Copy out the entries that follow, unchanged.

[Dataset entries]
* * *
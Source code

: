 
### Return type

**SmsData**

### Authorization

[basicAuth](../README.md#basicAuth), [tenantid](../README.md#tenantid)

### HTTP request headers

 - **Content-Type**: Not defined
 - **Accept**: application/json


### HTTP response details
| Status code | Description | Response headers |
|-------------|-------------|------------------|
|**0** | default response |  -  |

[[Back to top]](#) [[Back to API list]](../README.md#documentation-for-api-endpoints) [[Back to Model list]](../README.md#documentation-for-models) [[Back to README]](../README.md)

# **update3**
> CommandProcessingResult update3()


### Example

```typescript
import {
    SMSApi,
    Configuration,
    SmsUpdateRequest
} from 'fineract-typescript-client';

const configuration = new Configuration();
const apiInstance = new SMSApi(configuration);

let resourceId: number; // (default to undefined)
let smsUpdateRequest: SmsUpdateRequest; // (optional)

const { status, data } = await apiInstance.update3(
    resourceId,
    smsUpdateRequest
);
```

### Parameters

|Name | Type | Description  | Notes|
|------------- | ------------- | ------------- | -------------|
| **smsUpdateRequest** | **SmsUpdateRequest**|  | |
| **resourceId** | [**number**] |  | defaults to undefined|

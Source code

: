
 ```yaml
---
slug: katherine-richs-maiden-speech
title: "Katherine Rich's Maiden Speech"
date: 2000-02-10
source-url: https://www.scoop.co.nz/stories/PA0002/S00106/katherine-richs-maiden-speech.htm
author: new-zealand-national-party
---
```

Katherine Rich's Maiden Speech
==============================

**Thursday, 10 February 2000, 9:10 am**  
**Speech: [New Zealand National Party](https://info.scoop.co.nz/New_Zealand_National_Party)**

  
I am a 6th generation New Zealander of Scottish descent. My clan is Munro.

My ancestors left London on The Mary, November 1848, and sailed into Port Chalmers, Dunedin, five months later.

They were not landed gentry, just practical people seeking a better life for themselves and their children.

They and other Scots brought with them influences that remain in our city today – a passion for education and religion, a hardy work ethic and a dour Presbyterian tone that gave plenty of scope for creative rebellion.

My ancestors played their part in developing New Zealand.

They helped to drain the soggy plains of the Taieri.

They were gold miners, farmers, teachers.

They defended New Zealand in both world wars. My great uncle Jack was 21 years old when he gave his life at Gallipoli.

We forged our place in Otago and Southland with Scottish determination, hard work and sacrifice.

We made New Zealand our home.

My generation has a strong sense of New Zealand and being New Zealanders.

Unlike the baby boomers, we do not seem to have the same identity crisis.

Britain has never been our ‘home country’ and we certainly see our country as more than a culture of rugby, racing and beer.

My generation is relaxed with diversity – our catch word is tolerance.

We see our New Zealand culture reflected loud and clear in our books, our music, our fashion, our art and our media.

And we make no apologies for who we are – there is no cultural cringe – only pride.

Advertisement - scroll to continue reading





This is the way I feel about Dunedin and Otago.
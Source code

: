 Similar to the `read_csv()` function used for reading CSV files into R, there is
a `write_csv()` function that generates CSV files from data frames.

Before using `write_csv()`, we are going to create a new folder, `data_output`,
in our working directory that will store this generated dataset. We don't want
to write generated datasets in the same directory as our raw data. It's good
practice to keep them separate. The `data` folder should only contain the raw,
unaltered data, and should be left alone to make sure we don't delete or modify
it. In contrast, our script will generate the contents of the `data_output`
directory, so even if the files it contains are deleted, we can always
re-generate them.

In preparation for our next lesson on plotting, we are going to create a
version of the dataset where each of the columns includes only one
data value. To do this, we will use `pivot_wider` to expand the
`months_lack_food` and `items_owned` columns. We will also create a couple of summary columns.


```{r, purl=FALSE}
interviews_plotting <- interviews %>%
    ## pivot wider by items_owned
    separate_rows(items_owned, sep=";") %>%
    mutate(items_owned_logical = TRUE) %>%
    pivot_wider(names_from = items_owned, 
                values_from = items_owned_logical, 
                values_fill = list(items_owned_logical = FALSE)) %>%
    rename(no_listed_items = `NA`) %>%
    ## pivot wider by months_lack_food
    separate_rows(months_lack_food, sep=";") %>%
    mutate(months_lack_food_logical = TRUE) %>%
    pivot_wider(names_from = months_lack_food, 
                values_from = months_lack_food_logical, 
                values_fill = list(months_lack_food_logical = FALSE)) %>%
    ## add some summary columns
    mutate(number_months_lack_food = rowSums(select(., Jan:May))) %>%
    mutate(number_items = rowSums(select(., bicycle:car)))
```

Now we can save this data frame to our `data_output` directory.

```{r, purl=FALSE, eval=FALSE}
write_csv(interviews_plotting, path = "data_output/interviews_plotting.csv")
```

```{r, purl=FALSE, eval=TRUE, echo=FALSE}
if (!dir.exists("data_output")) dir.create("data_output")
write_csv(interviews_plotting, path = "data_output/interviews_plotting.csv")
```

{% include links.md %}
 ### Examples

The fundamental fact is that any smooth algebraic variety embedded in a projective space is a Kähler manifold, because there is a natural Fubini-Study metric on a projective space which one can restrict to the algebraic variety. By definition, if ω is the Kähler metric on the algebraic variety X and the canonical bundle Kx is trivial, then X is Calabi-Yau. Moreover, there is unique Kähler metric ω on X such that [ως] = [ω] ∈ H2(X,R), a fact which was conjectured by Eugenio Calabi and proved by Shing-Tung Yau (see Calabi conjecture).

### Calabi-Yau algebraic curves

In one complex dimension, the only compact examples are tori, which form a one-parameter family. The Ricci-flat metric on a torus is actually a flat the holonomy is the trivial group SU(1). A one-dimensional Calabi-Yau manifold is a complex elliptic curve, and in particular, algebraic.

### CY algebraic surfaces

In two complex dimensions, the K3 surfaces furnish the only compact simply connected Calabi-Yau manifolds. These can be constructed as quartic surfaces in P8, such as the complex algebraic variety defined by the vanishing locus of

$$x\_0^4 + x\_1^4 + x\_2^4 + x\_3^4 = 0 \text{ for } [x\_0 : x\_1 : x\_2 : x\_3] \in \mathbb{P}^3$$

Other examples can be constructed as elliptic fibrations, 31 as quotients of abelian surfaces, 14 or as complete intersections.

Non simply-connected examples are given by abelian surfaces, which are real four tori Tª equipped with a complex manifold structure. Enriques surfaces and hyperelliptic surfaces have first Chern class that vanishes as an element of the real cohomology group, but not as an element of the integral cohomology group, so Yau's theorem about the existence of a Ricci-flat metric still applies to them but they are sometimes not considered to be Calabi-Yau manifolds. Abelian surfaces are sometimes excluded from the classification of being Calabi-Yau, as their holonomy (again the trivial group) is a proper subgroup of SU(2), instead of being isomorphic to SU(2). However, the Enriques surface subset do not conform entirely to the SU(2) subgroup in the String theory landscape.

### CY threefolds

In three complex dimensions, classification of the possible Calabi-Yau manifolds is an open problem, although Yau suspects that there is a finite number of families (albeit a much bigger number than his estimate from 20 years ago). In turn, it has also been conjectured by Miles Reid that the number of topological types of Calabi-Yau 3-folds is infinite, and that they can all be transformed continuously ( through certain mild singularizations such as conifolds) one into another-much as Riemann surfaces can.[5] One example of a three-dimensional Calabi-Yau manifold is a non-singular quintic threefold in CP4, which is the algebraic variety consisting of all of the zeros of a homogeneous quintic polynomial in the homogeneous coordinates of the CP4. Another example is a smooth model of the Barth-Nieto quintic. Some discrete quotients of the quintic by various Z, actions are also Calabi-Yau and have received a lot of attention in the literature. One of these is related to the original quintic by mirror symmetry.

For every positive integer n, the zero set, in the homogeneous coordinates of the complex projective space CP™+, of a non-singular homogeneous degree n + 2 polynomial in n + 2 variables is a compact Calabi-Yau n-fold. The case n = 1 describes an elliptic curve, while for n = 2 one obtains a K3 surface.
* * *
# [Solution]
Source code

: 
### Return type

**SmsData**

### Authorization

[basicAuth](../README.md#basicAuth), [tenantid](../README.md#tenantid)

### HTTP request headers

 - **Content-Type**: Not defined
 - **Accept**: application/json


### HTTP response details
| Status code | Description | Response headers |
|-------------|-------------|------------------|
|**0** | default response |  -  |

[[Back to top]](#) [[Back to API list]](../README.md#documentation-for-api-endpoints) [[Back to Model list]](../README.md#documentation-for-models) [[Back to README]](../README.md)

# **update3**
> CommandProcessingResult update3()


### Example

```typescript
import {
    SMSApi,
    Configuration,
    SmsUpdateRequest
} from 'fineract-typescript-client';

const configuration = new Configuration();
const apiInstance = new SMSApi(configuration);

let resourceId: number; // (default to undefined)
let smsUpdateRequest: SmsUpdateRequest; // (optional)

const { status, data } = await apiInstance.update3(
    resourceId,
    smsUpdateRequest
);
```

### Parameters

|Name | Type | Description  | Notes|
|------------- | ------------- | ------------- | -------------|
| **smsUpdateRequest** | **SmsUpdateRequest**|  | |
| **resourceId** | [**number**] |  | defaults to undefined|

Source code

:
 ```yaml
---
slug: katherine-richs-maiden-speech
title: "Katherine Rich's Maiden Speech"
date: 2000-02-10
source-url: https://www.scoop.co.nz/stories/PA0002/S00106/katherine-richs-maiden-speech.htm
author: new-zealand-national-party
---
```

Katherine Rich's Maiden Speech
==============================

**Thursday, 10 February 2000, 9:10 am**  
**Speech: [New Zealand National Party](https://info.scoop.co.nz/New_Zealand_National_Party)**

  
I am a 6th generation New Zealander of Scottish descent. My clan is Munro.

My ancestors left London on The Mary, November 1848, and sailed into Port Chalmers, Dunedin, five months later.

They were not landed gentry, just practical people seeking a better life for themselves and their children.

They and other Scots brought with them influences that remain in our city today – a passion for education and religion, a hardy work ethic and a dour Presbyterian tone that gave plenty of scope for creative rebellion.

My ancestors played their part in developing New Zealand.

They helped to drain the soggy plains of the Taieri.

They were gold miners, farmers, teachers.

They defended New Zealand in both world wars. My great uncle Jack was 21 years old when he gave his life at Gallipoli.

We forged our place in Otago and Southland with Scottish determination, hard work and sacrifice.

We made New Zealand our home.

My generation has a strong sense of New Zealand and being New Zealanders.

Unlike the baby boomers, we do not seem to have the same identity crisis.

Britain has never been our ‘home country’ and we certainly see our country as more than a culture of rugby, racing and beer.

My generation is relaxed with diversity – our catch word is tolerance.

We see our New Zealand culture reflected loud and clear in our books, our music, our fashion, our art and our media.

And we make no apologies for who we are – there is no cultural cringe – only pride.

Advertisement - scroll to continue reading





This is the way I feel about Dunedin and Otago.
Source code

: Similar to the `read_csv()` function used for reading CSV files into R, there is
a `write_csv()` function that generates CSV files from data frames.

Before using `write_csv()`, we are going to create a new folder, `data_output`,
in our working directory that will store this generated dataset. We don't want
to write generated datasets in the same directory as our raw data. It's good
practice to keep them separate. The `data` folder should only contain the raw,
unaltered data, and should be left alone to make sure we don't delete or modify
it. In contrast, our script will generate the contents of the `data_output`
directory, so even if the files it contains are deleted, we can always
re-generate them.

In preparation for our next lesson on plotting, we are going to create a
version of the dataset where each of the columns includes only one
data value. To do this, we will use `pivot_wider` to expand the
`months_lack_food` and `items_owned` columns. We will also create a couple of summary columns.


```{r, purl=FALSE}
interviews_plotting <- interviews %>%
    ## pivot wider by items_owned
    separate_rows(items_owned, sep=";") %>%
    mutate(items_owned_logical = TRUE) %>%
    pivot_wider(names_from = items_owned, 
                values_from = items_owned_logical, 
                values_fill = list(items_owned_logical = FALSE)) %>%
    rename(no_listed_items = `NA`) %>%
    ## pivot wider by months_lack_food
    separate_rows(months_lack_food, sep=";") %>%
    mutate(months_lack_food_logical = TRUE) %>%
    pivot_wider(names_from = months_lack_food, 
                values_from = months_lack_food_logical, 
                values_fill = list(months_lack_food_logical = FALSE)) %>%
    ## add some summary columns
    mutate(number_months_lack_food = rowSums(select(., Jan:May))) %>%
    mutate(number_items = rowSums(select(., bicycle:car)))
```

Now we can save this data frame to our `data_output` directory.

```{r, purl=FALSE, eval=FALSE}
write_csv(interviews_plotting, path = "data_output/interviews_plotting.csv")
```

```{r, purl=FALSE, eval=TRUE, echo=FALSE}
if (!dir.exists("data_output")) dir.create("data_output")
write_csv(interviews_plotting, path = "data_output/interviews_plotting.csv")
```

{% include links.md %}
 ### Examples

The fundamental fact is that any smooth algebraic variety embedded in a projective space is a Kähler manifold, because there is a natural Fubini-Study metric on a projective space which one can restrict to the algebraic variety. By definition, if ω is the Kähler metric on the algebraic variety X and the canonical bundle Kx is trivial, then X is Calabi-Yau. Moreover, there is unique Kähler metric ω on X such that [ως] = [ω] ∈ H2(X,R), a fact which was conjectured by Eugenio Calabi and proved by Shing-Tung Yau (see Calabi conjecture).

### Calabi-Yau algebraic curves

In one complex dimension, the only compact examples are tori, which form a one-parameter family. The Ricci-flat metric on a torus is actually a flat the holonomy is the trivial group SU(1). A one-dimensional Calabi-Yau manifold is a complex elliptic curve, and in particular, algebraic.

### CY algebraic surfaces

In two complex dimensions, the K3 surfaces furnish the only compact simply connected Calabi-Yau manifolds. These can be constructed as quartic surfaces in P8, such as the complex algebraic variety defined by the vanishing locus of

$$x\_0^4 + x\_1^4 + x\_2^4 + x\_3^4 = 0 \text{ for } [x\_0 : x\_1 : x\_2 : x\_3] \in \mathbb{P}^3$$

Other examples can be constructed as elliptic fibrations, 31 as quotients of abelian surfaces, 14 or as complete intersections.

Non simply-connected examples are given by abelian surfaces, which are real four tori Tª equipped with a complex manifold structure. Enriques surfaces and hyperelliptic surfaces have first Chern class that vanishes as an element of the real cohomology group, but not as an element of the integral cohomology group, so Yau's theorem about the existence of a Ricci-flat metric still applies to them but they are sometimes not considered to be Calabi-Yau manifolds. Abelian surfaces are sometimes excluded from the classification of being Calabi-Yau, as their holonomy (again the trivial group) is a proper subgroup of SU(2), instead of being isomorphic to SU(2). However, the Enriques surface subset do not conform entirely to the SU(2) subgroup in the String theory landscape.

### CY threefolds

In three complex dimensions, classification of the possible Calabi-Yau manifolds is an open problem, although Yau suspects that there is a finite number of families (albeit a much bigger number than his estimate from 20 years ago). In turn, it has also been conjectured by Miles Reid that the number of topological types of Calabi-Yau 3-folds is infinite, and that they can all be transformed continuously ( through certain mild singularizations such as conifolds) one into another-much as Riemann surfaces can.[5] One example of a three-dimensional Calabi-Yau manifold is a non-singular quintic threefold in CP4, which is the algebraic variety consisting of all of the zeros of a homogeneous quintic polynomial in the homogeneous coordinates of the CP4. Another example is a smooth model of the Barth-Nieto quintic. Some discrete quotients of the quintic by various Z, actions are also Calabi-Yau and have received a lot of attention in the literature. One of these is related to the original quintic by mirror symmetry.

For every positive integer n, the zero set, in the homogeneous coordinates of the complex projective space CP™+, of a non-singular homogeneous degree n + 2 polynomial in n + 2 variables is a compact Calabi-Yau n-fold. The case n = 1 describes an elliptic curve, while for n = 2 one obtains a K3 surface.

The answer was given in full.